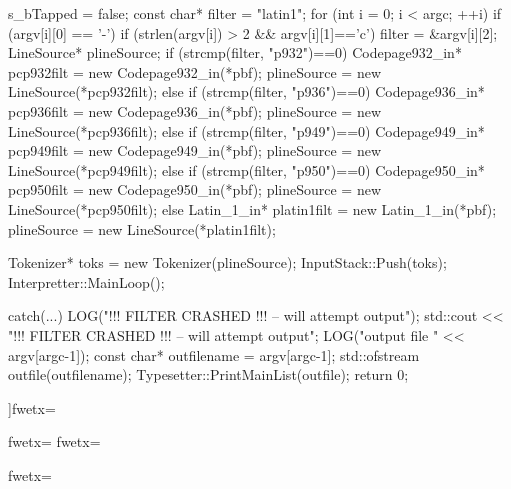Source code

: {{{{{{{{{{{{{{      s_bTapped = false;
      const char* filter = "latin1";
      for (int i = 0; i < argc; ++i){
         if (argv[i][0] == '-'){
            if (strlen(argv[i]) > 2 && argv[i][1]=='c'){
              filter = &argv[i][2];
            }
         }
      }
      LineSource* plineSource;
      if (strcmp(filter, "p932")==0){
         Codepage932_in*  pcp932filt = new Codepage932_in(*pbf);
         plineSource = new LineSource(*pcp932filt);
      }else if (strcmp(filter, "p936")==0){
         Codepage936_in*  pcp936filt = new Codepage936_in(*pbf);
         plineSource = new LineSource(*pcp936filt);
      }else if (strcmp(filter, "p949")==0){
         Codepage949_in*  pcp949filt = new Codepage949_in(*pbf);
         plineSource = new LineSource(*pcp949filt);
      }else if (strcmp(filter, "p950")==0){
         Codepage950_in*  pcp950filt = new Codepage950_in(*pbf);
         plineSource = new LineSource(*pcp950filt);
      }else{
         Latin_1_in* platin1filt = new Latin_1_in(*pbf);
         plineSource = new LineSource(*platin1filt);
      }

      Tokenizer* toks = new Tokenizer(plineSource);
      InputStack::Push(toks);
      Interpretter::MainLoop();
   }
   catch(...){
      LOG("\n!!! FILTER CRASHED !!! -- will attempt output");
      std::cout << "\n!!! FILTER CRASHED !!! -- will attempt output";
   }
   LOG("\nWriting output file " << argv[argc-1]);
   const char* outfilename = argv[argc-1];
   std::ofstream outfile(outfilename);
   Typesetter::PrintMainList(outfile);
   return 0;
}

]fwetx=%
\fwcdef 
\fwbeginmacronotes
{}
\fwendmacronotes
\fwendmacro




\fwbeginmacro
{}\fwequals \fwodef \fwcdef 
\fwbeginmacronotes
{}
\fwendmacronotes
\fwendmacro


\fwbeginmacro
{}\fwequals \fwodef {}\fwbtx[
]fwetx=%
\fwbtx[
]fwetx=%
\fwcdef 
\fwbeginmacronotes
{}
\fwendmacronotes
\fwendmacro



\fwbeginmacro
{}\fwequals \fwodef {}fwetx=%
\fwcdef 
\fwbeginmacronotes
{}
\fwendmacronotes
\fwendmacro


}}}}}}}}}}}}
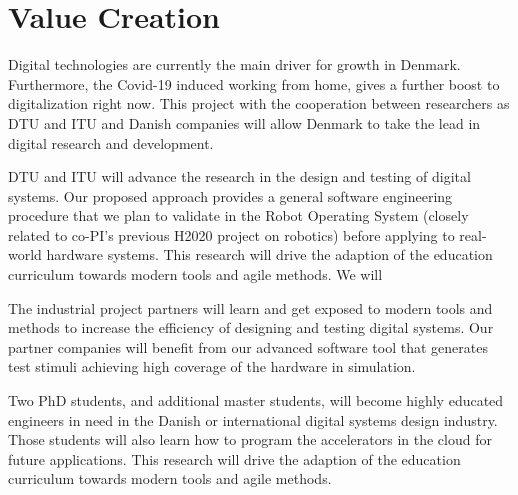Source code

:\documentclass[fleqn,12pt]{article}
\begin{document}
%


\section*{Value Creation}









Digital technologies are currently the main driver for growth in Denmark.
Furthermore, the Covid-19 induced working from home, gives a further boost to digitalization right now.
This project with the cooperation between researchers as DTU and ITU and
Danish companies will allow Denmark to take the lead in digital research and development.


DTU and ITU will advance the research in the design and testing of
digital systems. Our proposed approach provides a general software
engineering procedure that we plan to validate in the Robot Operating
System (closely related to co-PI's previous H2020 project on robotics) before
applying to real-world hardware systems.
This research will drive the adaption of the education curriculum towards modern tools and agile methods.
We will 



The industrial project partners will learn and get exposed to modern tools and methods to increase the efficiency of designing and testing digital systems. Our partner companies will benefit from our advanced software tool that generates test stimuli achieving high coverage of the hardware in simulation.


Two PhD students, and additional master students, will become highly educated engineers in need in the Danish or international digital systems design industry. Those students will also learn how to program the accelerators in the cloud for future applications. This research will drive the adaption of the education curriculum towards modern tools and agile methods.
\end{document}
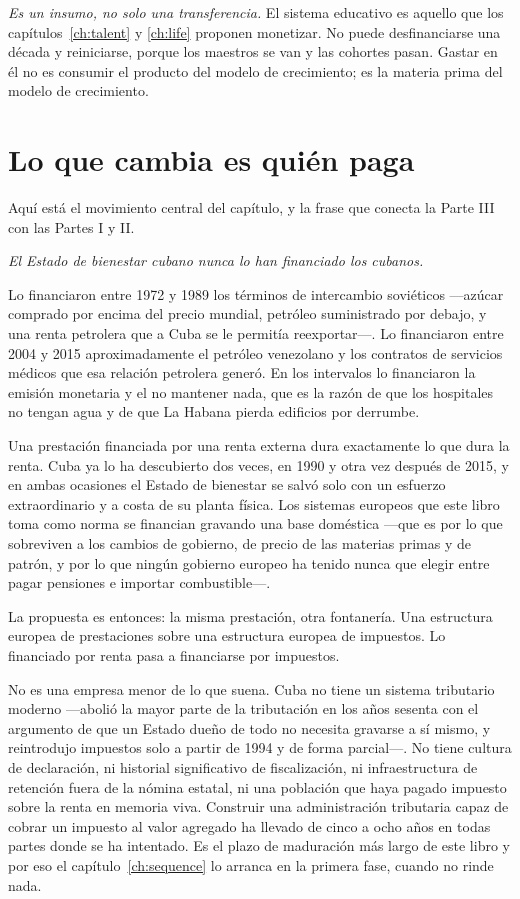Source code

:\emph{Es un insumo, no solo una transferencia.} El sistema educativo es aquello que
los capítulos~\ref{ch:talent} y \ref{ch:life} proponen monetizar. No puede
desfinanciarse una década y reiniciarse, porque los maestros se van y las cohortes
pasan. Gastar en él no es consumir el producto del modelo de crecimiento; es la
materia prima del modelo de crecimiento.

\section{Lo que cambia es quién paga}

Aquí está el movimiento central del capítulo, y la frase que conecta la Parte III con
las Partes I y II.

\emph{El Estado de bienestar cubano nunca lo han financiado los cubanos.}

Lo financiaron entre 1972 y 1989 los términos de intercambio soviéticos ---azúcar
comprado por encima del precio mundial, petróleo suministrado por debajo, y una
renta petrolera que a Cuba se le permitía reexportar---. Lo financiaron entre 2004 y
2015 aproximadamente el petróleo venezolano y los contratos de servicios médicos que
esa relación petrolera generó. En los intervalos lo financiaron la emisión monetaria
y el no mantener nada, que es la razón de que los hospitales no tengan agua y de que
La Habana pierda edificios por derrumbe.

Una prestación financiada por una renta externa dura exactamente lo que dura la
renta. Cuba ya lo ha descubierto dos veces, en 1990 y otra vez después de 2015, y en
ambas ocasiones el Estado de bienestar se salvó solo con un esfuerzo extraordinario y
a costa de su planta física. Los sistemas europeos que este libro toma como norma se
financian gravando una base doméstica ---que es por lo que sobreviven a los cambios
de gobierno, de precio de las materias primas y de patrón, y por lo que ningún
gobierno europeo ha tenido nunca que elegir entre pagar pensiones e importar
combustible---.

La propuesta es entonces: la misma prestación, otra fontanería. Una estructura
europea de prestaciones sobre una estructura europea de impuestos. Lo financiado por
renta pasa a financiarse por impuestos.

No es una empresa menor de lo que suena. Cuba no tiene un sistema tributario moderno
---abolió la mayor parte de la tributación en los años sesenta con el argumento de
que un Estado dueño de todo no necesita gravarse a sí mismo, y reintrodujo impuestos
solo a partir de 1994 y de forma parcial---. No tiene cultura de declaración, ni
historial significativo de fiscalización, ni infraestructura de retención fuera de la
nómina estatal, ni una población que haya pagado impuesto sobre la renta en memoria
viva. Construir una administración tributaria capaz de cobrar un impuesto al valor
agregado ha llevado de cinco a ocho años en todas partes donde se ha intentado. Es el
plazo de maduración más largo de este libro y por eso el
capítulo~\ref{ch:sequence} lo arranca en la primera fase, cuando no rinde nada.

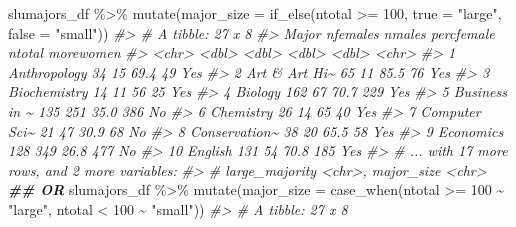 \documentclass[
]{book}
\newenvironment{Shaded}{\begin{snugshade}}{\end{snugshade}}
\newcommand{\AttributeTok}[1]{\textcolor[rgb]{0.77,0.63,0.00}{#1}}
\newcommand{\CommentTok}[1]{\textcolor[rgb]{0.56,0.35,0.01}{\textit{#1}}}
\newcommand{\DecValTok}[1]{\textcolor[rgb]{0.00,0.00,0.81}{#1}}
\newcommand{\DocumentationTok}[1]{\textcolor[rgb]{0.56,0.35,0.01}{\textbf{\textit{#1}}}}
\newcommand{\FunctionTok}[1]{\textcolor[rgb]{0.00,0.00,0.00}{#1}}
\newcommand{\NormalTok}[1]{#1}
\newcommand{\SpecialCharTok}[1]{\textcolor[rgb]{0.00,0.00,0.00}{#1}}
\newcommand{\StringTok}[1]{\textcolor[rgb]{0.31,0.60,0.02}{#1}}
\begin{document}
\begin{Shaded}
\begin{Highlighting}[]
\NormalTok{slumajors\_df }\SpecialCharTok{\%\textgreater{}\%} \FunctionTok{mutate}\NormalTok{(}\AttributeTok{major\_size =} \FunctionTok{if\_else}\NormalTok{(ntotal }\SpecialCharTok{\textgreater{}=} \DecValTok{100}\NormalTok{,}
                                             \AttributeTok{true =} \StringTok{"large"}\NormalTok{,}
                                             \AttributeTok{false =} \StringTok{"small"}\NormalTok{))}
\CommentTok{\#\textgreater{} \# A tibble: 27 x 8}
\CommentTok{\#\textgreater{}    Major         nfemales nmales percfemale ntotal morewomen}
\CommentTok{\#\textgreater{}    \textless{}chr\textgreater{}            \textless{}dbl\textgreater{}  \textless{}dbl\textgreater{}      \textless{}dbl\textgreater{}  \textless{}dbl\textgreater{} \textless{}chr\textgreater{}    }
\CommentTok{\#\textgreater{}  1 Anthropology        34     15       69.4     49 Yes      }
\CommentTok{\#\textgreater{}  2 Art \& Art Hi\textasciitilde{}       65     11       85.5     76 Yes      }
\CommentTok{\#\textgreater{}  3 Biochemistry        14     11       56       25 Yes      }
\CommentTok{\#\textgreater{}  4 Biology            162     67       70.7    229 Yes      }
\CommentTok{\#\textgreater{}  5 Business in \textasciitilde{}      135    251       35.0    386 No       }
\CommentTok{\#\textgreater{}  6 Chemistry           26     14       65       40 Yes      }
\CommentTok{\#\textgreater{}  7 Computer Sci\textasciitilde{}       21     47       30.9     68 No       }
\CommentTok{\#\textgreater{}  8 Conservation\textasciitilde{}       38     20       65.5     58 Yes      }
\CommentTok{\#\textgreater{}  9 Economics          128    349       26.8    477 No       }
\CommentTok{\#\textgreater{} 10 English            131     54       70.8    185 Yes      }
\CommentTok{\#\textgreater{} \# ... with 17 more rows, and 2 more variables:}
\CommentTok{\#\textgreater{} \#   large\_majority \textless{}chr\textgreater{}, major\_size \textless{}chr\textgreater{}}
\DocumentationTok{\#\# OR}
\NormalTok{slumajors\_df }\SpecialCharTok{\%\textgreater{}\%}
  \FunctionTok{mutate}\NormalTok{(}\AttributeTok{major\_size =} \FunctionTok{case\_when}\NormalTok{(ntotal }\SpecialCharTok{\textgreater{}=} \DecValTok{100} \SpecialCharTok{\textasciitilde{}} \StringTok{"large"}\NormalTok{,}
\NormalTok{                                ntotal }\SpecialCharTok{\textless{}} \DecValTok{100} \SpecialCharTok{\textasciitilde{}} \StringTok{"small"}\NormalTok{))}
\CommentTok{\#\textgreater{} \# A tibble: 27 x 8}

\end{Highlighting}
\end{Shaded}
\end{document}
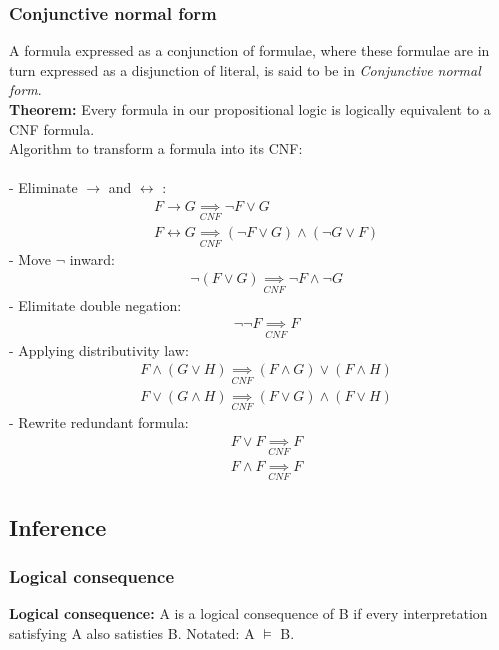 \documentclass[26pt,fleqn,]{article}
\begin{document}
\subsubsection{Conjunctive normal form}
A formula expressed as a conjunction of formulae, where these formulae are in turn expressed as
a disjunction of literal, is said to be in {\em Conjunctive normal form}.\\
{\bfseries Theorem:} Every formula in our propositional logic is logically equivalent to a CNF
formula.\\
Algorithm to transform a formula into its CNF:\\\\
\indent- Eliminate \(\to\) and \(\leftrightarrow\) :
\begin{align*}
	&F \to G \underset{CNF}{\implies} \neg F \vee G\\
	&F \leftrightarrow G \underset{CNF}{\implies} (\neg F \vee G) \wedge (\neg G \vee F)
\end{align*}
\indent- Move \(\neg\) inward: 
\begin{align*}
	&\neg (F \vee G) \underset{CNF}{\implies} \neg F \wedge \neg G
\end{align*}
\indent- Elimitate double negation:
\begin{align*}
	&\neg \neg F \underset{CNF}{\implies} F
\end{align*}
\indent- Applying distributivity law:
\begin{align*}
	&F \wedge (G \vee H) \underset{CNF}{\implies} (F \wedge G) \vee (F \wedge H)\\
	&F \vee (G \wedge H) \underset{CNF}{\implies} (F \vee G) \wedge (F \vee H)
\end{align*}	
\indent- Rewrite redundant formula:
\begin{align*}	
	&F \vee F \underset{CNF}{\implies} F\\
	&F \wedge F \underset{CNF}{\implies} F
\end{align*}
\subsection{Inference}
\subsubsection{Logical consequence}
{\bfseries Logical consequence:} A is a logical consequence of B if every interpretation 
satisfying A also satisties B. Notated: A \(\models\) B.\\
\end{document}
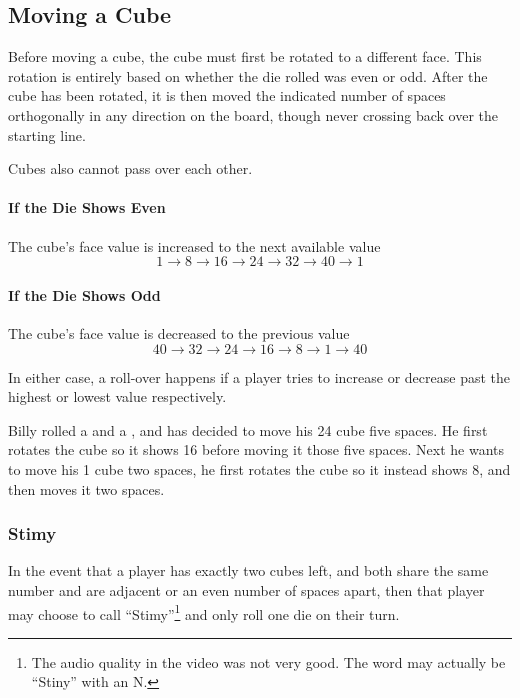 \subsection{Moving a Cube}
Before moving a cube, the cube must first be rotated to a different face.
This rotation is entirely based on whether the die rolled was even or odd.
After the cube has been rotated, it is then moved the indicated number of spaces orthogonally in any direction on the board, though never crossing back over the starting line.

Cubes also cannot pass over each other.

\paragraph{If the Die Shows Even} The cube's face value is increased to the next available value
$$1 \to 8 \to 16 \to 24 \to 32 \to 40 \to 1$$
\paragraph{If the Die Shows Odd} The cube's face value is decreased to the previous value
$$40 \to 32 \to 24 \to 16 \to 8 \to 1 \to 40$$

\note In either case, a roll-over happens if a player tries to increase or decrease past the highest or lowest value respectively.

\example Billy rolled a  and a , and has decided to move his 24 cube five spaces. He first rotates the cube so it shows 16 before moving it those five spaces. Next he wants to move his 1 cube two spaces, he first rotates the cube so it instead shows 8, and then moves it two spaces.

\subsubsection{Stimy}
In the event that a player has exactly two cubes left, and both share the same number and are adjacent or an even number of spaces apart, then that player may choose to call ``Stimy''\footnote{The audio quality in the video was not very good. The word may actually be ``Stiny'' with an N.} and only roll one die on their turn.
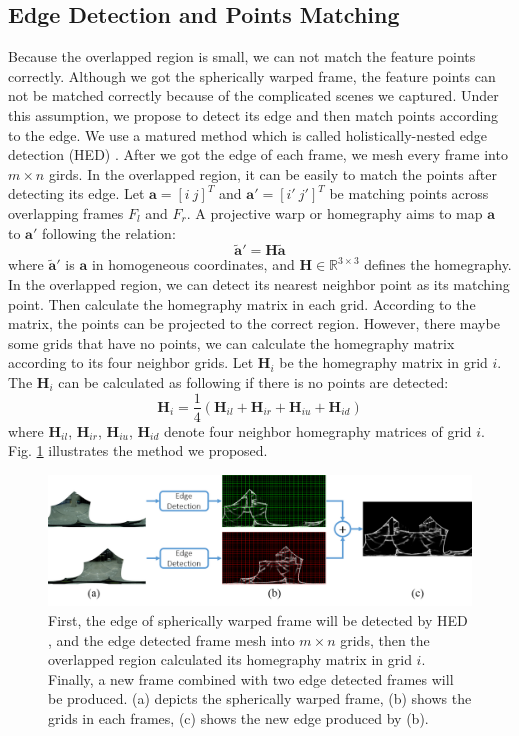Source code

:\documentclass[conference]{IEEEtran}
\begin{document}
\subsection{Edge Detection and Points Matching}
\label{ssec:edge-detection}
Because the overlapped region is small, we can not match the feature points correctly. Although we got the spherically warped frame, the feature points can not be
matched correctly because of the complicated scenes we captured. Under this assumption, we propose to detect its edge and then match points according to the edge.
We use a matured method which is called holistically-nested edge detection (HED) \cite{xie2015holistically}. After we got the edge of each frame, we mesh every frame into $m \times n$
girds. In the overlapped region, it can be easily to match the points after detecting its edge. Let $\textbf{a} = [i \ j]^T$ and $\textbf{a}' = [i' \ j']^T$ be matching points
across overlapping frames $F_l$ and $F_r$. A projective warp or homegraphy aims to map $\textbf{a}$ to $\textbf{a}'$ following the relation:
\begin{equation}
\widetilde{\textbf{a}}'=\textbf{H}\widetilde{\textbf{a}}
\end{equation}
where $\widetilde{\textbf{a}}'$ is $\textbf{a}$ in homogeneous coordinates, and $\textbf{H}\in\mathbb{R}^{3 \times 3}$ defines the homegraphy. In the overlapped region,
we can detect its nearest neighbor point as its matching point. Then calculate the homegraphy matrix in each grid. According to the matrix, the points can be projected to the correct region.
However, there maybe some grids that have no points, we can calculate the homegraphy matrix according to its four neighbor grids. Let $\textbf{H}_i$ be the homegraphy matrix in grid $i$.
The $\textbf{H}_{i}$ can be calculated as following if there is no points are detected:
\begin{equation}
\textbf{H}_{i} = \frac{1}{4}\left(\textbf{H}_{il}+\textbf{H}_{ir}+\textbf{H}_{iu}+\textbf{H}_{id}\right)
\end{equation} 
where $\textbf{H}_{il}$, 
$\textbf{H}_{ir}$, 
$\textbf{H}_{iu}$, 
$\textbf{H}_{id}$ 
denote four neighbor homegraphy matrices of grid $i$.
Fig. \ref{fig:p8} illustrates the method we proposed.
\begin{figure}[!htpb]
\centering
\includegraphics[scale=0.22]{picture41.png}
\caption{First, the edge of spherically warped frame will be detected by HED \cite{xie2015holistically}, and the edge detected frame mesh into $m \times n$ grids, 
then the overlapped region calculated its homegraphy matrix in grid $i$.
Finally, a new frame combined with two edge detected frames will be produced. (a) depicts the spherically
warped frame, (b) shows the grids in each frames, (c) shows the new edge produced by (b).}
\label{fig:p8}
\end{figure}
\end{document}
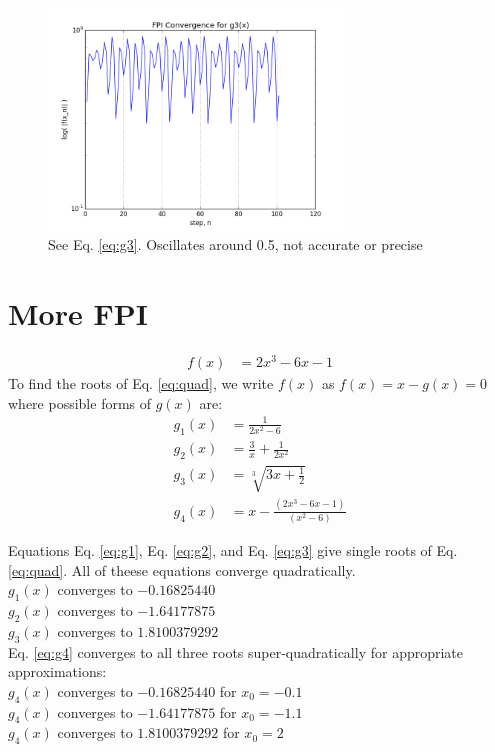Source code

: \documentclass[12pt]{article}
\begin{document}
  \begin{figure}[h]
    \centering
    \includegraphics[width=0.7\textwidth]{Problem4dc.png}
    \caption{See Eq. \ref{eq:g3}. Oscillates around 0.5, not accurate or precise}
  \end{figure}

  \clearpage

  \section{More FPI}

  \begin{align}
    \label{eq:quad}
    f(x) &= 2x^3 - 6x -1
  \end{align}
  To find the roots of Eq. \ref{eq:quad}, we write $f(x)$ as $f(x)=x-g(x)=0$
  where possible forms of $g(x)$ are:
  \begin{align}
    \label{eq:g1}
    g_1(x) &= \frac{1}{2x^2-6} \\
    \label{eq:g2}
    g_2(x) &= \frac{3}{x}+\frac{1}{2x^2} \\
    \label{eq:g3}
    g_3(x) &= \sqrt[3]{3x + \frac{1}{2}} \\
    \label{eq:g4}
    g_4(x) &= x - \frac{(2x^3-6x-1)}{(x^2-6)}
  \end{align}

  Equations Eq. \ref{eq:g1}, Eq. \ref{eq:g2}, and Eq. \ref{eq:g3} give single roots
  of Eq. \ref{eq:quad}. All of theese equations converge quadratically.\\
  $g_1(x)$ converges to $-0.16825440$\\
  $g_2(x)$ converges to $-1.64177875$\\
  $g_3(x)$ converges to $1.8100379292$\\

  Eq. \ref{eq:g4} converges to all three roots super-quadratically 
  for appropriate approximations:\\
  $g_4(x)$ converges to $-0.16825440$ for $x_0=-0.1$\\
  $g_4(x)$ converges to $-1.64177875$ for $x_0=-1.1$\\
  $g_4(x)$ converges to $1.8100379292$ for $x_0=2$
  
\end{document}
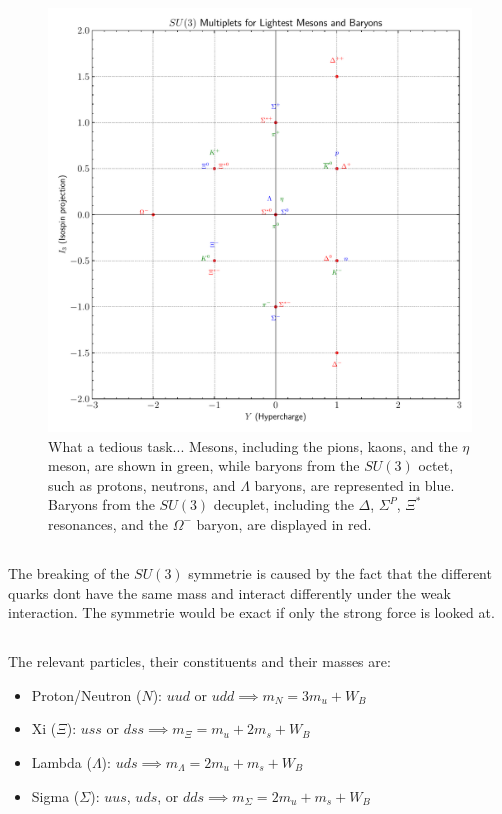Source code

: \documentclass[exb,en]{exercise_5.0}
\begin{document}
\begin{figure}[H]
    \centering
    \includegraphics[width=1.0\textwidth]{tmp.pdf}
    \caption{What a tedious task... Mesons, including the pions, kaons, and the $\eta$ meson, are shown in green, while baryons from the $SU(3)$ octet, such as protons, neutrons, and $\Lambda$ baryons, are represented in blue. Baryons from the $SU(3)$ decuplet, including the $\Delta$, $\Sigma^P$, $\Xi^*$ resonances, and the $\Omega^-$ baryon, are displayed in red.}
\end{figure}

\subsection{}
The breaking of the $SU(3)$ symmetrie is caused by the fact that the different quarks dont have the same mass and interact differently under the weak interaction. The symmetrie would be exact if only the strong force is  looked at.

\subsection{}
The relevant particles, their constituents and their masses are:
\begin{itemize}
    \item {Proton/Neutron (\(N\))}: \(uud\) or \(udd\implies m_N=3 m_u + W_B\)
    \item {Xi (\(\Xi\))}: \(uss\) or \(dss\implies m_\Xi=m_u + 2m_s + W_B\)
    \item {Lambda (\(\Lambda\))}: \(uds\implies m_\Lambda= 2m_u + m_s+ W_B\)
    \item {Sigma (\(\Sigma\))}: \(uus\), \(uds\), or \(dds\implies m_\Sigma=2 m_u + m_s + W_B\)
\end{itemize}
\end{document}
- - -
### What the task requires
Start printing at the line with "m_u + m_s + W_B\)" and stop after the final line of the listing above, keeping every line exact.

### Answer to this task
    \item {Sigma (\(\Sigma\))}: \(uus\), \(uds\), or \(dds\implies m_\Sigma=2 m_u + m_s + W_B\)
\end{itemize}
\end{document}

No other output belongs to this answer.